Required action: Would you please state how many lines in the entries contain the word "durch"? Only the number should be given.
______
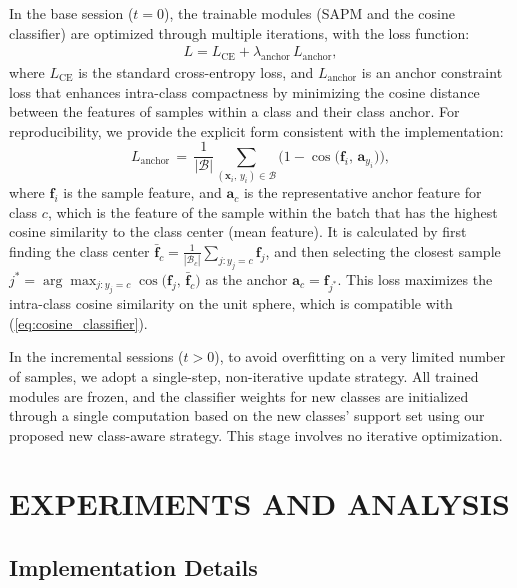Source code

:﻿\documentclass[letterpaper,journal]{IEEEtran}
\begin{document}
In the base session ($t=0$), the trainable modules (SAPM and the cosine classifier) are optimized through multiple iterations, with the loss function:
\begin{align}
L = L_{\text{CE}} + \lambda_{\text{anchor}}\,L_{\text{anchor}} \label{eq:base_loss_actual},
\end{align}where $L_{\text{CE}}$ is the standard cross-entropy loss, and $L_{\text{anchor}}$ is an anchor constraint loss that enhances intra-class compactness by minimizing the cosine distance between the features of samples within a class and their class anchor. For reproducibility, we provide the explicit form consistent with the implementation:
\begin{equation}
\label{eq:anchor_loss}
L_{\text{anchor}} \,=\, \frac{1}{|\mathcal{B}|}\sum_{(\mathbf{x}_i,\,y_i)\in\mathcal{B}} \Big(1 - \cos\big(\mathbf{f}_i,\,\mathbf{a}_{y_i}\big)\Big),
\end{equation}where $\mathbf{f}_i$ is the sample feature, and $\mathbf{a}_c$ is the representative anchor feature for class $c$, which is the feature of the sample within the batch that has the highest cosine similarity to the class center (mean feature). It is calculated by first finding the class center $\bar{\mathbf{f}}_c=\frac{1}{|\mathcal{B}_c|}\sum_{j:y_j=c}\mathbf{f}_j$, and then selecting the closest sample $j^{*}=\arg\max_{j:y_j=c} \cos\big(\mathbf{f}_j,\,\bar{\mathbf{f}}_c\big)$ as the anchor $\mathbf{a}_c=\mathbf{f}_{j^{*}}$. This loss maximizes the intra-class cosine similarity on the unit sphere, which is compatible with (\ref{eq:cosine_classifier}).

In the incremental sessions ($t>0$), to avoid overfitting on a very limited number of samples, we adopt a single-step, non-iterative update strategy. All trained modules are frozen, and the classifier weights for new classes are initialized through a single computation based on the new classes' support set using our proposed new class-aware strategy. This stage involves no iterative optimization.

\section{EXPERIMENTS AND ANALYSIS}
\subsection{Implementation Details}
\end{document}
______
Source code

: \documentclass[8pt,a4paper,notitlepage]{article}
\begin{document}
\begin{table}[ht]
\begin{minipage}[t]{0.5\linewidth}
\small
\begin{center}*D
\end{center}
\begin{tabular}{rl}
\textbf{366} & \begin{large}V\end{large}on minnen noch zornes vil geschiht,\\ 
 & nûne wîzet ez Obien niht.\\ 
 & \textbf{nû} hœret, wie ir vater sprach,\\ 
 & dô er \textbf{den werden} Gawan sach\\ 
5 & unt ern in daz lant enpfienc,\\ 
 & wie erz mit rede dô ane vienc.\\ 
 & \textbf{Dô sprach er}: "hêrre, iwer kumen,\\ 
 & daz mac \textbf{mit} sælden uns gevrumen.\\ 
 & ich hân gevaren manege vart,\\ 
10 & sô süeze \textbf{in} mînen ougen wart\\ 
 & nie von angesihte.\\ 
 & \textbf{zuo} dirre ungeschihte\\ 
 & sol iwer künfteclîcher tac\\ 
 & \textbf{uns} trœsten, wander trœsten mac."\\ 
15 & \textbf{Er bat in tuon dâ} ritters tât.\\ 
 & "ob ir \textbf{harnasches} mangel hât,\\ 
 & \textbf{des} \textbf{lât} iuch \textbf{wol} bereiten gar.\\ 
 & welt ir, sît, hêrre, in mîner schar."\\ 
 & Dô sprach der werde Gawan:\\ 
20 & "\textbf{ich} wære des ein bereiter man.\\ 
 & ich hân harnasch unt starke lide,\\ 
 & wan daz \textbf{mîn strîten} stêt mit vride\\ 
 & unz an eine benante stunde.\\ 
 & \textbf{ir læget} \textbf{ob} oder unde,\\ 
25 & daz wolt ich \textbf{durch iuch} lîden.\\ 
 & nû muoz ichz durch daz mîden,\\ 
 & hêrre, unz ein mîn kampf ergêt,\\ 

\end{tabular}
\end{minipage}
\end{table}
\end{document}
______
Solution for this exercise: 2